Sadistic child killer Anwar Rosser has launched an appeal against his whole-life prison sentence.
Rosser’s legal team has lodged notice with the Court of Appeal.
A judge will decide in the next few weeks whether it goes to a full hearing or should be dismissed.
The 33-year-old psychopathic former soldier was sentenced to spend the rest of his life behind bars last month for the savage murder of four-year-old Keighley twin Riley Turner.
Riley was strangled and stabbed repeatedly while he slept at his family home in Harewood Road, Bracken Bank, in January 2013.
Rosser pleaded guilty to the murder and was branded “an exceptionally dangerous man” who could kill another child by the sentencing judge, Mr Justice Coulson.
The judge said the murder was a gross breach of trust of Riley’s family and he told Rosser he “must go to prison for life”.
Rosser became only the 54th prisoner in the UK to be on a whole-life tariff, meaning they will remain in custody until they die.
Coun Keith Dredge (Lab, Keighley West) said the appeal was “a blow” and could lead to Riley’s family and the wider community “re-living the trauma”. Coun Dredge, who was active in supporting the community after the tragic death, said the appeal could also lead to more expense for taxpayers.
He said: “The guy is legally entitled to appeal but I have faith in the British justice system.
“The family will never get over something like this and they don’t need their faces rubbing in it.”
Rosser’s legal team had urged the judge to take into consideration recent judicial debate on the legality of whole-life tariffs and asked him to step back from imposing one.

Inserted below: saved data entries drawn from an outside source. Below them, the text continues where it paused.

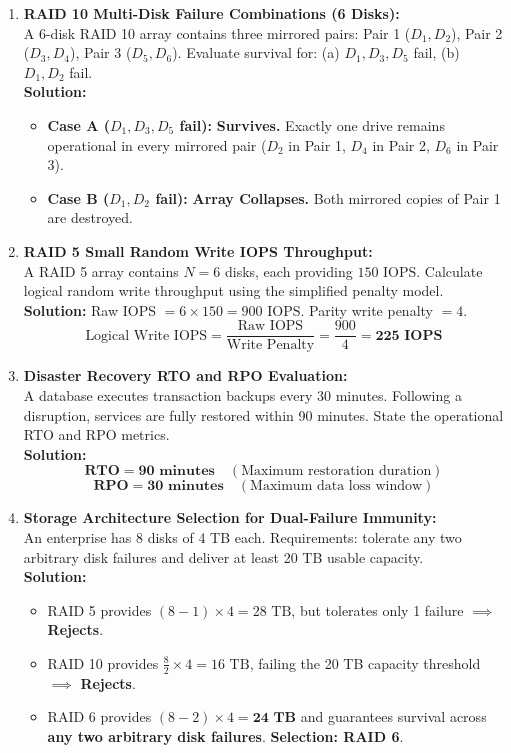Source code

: \begin{enumerate}[label=\textbf{Problem \arabic*.},leftmargin=1.5cm]
\item \textbf{RAID 10 Multi-Disk Failure Combinations (6 Disks):} \\
A 6-disk RAID 10 array contains three mirrored pairs: Pair 1 ($D_1, D_2$), Pair 2 ($D_3, D_4$), Pair 3 ($D_5, D_6$). Evaluate survival for: (a) $D_1, D_3, D_5$ fail, (b) $D_1, D_2$ fail. \\
\textbf{Solution:}
\begin{itemize}
    \item \textbf{Case A ($D_1, D_3, D_5$ fail):} \textbf{Survives.} Exactly one drive remains operational in every mirrored pair ($D_2$ in Pair 1, $D_4$ in Pair 2, $D_6$ in Pair 3).
    \item \textbf{Case B ($D_1, D_2$ fail):} \textbf{Array Collapses.} Both mirrored copies of Pair 1 are destroyed.
\end{itemize}

\item \textbf{RAID 5 Small Random Write IOPS Throughput:} \\
A RAID 5 array contains $N = 6$ disks, each providing $150\text{ IOPS}$. Calculate logical random write throughput using the simplified penalty model. \\
\textbf{Solution:} Raw IOPS $= 6 \times 150 = 900\text{ IOPS}$. Parity write penalty $= 4$.
\[
\text{Logical Write IOPS} = \frac{\text{Raw IOPS}}{\text{Write Penalty}} = \frac{900}{4} = \mathbf{225\text{ IOPS}}
\]

\item \textbf{Disaster Recovery RTO and RPO Evaluation:} \\
A database executes transaction backups every 30 minutes. Following a disruption, services are fully restored within 90 minutes. State the operational RTO and RPO metrics. \\
\textbf{Solution:}
\[
\mathbf{\text{RTO} = 90\text{ minutes}} \quad (\text{Maximum restoration duration})
\]
\[
\mathbf{\text{RPO} = 30\text{ minutes}} \quad (\text{Maximum data loss window})
\]

\item \textbf{Storage Architecture Selection for Dual-Failure Immunity:} \\
An enterprise has 8 disks of 4 TB each. Requirements: tolerate any two arbitrary disk failures and deliver at least 20 TB usable capacity. \\
\textbf{Solution:}
\begin{itemize}
    \item RAID 5 provides $(8 - 1) \times 4 = 28\text{ TB}$, but tolerates only 1 failure $\implies$ \textbf{Rejects}.
    \item RAID 10 provides $\frac{8}{2} \times 4 = 16\text{ TB}$, failing the 20 TB capacity threshold $\implies$ \textbf{Rejects}.
    \item RAID 6 provides $(8 - 2) \times 4 = \mathbf{24\text{ TB}}$ and guarantees survival across \textbf{any two arbitrary disk failures}. \textbf{Selection: RAID 6}.
\end{itemize}
\end{enumerate}

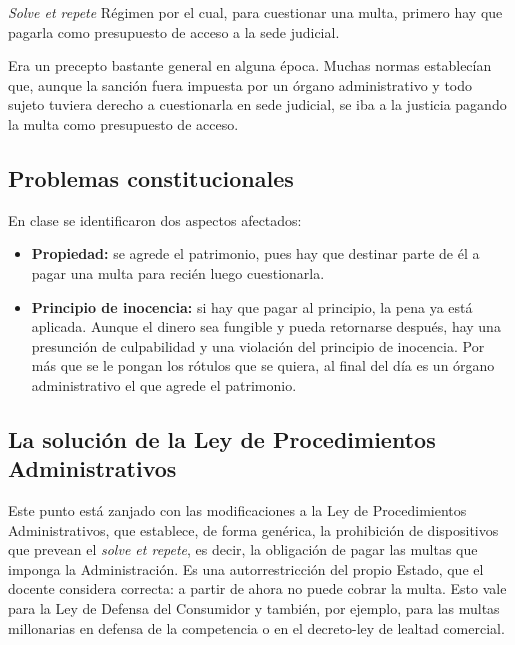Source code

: \documentclass[12pt,oneside]{book}
\begin{document}
\begin{definition}{\textit{Solve et repete}}
Régimen por el cual, para cuestionar una multa, primero hay que pagarla como presupuesto de acceso a la sede judicial.
\end{definition}

Era un precepto bastante general en alguna época. Muchas normas establecían que, aunque la sanción fuera impuesta por un órgano administrativo y todo sujeto tuviera derecho a cuestionarla en sede judicial, se iba a la justicia pagando la multa como presupuesto de acceso.

\subsection{Problemas constitucionales}

En clase se identificaron dos aspectos afectados:
\begin{itemize}
    \item \textbf{Propiedad:} se agrede el patrimonio, pues hay que destinar parte de él a pagar una multa para recién luego cuestionarla.
    \item \textbf{Principio de inocencia:} si hay que pagar al principio, la pena ya está aplicada. Aunque el dinero sea fungible y pueda retornarse después, hay una presunción de culpabilidad y una violación del principio de inocencia. Por más que se le pongan los rótulos que se quiera, al final del día es un órgano administrativo el que agrede el patrimonio.
\end{itemize}

\subsection{La solución de la Ley de Procedimientos Administrativos}

Este punto está zanjado con las modificaciones a la Ley de Procedimientos Administrativos, que establece, de forma genérica, la prohibición de dispositivos que prevean el \textit{solve et repete}, es decir, la obligación de pagar las multas que imponga la Administración. Es una autorrestricción del propio Estado, que el docente considera correcta: a partir de ahora no puede cobrar la multa. Esto vale para la Ley de Defensa del Consumidor y también, por ejemplo, para las multas millonarias en defensa de la competencia o en el decreto-ley de lealtad comercial.

\end{document}
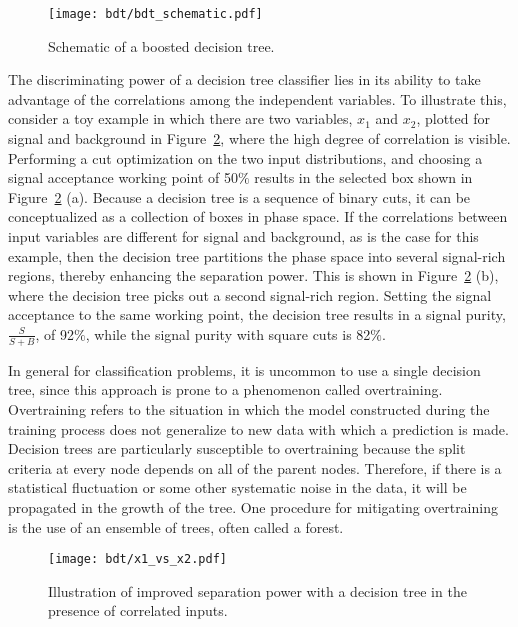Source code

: \begin{figure}[h]
    \centering
    \texttt{[image: bdt/bdt\_schematic.pdf]}
    \caption[Schematic of a boosted decision tree]{Schematic of a boosted decision tree.~\cite{bib:Therhaag:2009dp}}
\label{chap:bdt:fig:bdt_schem}
\end{figure}

The discriminating power of a decision tree classifier lies in its ability to take advantage of
the correlations among the independent variables. To illustrate this,
consider a toy example in which there are two variables, $x_1$ and
$x_2$, plotted for signal and background in
Figure~\ref{chap:bdt:fig:x1_x2}, where the high degree of
correlation is visible. Performing a cut optimization on the two input
distributions, and choosing a signal acceptance working point of
50$\%$ results in the selected box shown in
Figure~\ref{chap:bdt:fig:x1_x2} (a). Because a decision tree is a
sequence of binary cuts, it can be conceptualized as a collection of
boxes in phase space. If the correlations between input variables are
different for signal and background, as is the case for this
example, then the decision tree partitions the phase space into
several signal-rich regions, thereby enhancing the separation
power. This is shown in Figure~\ref{chap:bdt:fig:x1_x2} (b), where the
decision tree picks out a second signal-rich region. Setting the
signal acceptance to the same working point, the decision tree results
in a signal purity, $\frac{S}{S+B}$, of 92$\%$, while the signal purity
with square cuts is 82$\%$.

In general for classification problems, it is uncommon to use a single
decision tree, since this approach is prone to a phenomenon called
overtraining. Overtraining refers to the situation in which the model
constructed during the training process does not generalize to new data
with which a prediction is made. Decision trees are particularly
susceptible to overtraining because the split criteria at
every node depends on all of the parent nodes. Therefore, if there is
a statistical fluctuation or some other systematic noise in the data,
it will be propagated in the growth of the tree. One procedure for
mitigating overtraining is the use of an ensemble of trees, often
called a forest. 

\begin{figure}[h]
    \centering
    \texttt{[image: bdt/x1\_vs\_x2.pdf]}
    \caption[Rectangular cuts vs. decision tree]{Illustration of improved separation power with a decision
    tree in the presence of correlated inputs.}
\label{chap:bdt:fig:x1_x2}
\end{figure}

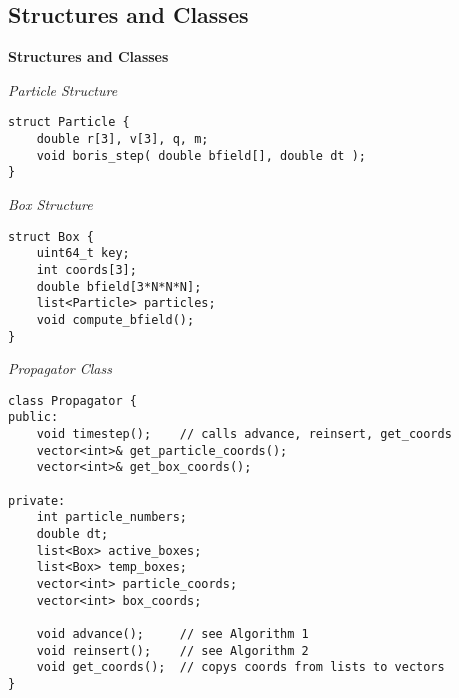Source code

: \subsection{Structures and Classes}
\begin{frame}[fragile]
    \textbf{Structures and Classes}
    \medskip

    \textit{Particle Structure}
    \begin{verbatim}
struct Particle {
    double r[3], v[3], q, m;
    void boris_step( double bfield[], double dt );
}
    \end{verbatim}
    \medskip

    \textit{Box Structure}
    \begin{verbatim}
struct Box {
    uint64_t key;
    int coords[3];
    double bfield[3*N*N*N];
    list<Particle> particles;
    void compute_bfield();
}
    \end{verbatim}

\end{frame}


\begin{frame}[fragile]

    \textit{Propagator Class}
    \begin{verbatim}
class Propagator {
public:
    void timestep();    // calls advance, reinsert, get_coords
    vector<int>& get_particle_coords();
    vector<int>& get_box_coords();

private:
    int particle_numbers;
    double dt;
    list<Box> active_boxes;
    list<Box> temp_boxes;
    vector<int> particle_coords;
    vector<int> box_coords;

    void advance();     // see Algorithm 1
    void reinsert();    // see Algorithm 2
    void get_coords();  // copys coords from lists to vectors
}
    \end{verbatim}

\end{frame}

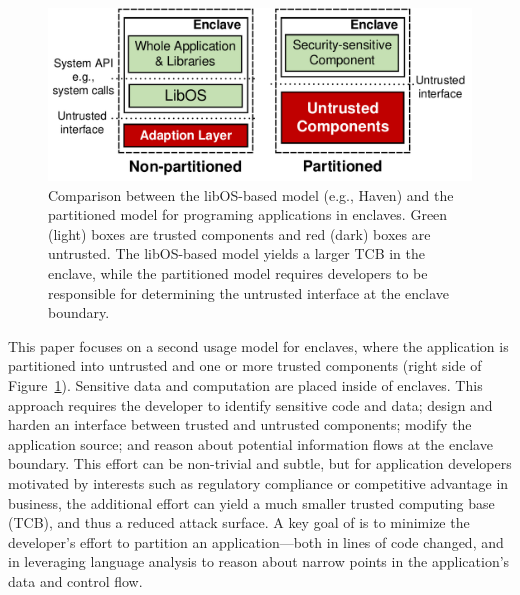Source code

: \begin{figure}[t!]
\centering
\includegraphics[width=\linewidth]{figures/libosvssdk.pdf}
\footnotesize
\vspace{-0.2in}
\caption{
Comparison between the libOS-based model (e.g., Haven)
and the partitioned model for programing applications in enclaves.
Green (light) boxes are trusted components and red (dark) boxes are untrusted.
The libOS-based model yields a larger TCB in the enclave,
while the partitioned model requires developers to be responsible for determining the untrusted interface at the enclave boundary.
}
\label{fig:libosvssdk}
\end{figure}


This paper focuses on a second usage model for enclaves, where the application is partitioned into
untrusted and one or more trusted components (right side of Figure~\ref{fig:libosvssdk}).
Sensitive data and computation are placed inside of enclaves.  This approach requires the developer to
identify sensitive code and data; design and harden an interface between trusted and untrusted components; 
modify the application source; and reason about potential information flows at the enclave boundary.
This effort can be non-trivial and subtle, but for application developers motivated by interests such as 
regulatory compliance or competitive advantage in business, the additional effort can yield a much smaller trusted computing
base (TCB), and thus a reduced attack surface.
A key goal of \sysname{} is to minimize the developer's effort to partition an application---both in lines of 
code changed, and in leveraging language analysis to reason about narrow points in the application's data and control flow.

The European Court of Human Rights last year ruled that the sentences must be reviewed and the Court of Appeal will decide at a later date whether they should remain legal, though the government insists that whole-life tariffs are “wholly justified in the most heinous cases”.
But Mr Justice Coulson, in sentencing Rosser, said: “I am in no doubt that the only permissible approach is to continue to apply the domestic law.
“It would cause chaos if judges did not apply long-standing statutory provisions merely because there was a risk that, at some stage in the future, those provisions might be the subject of review or amendment.”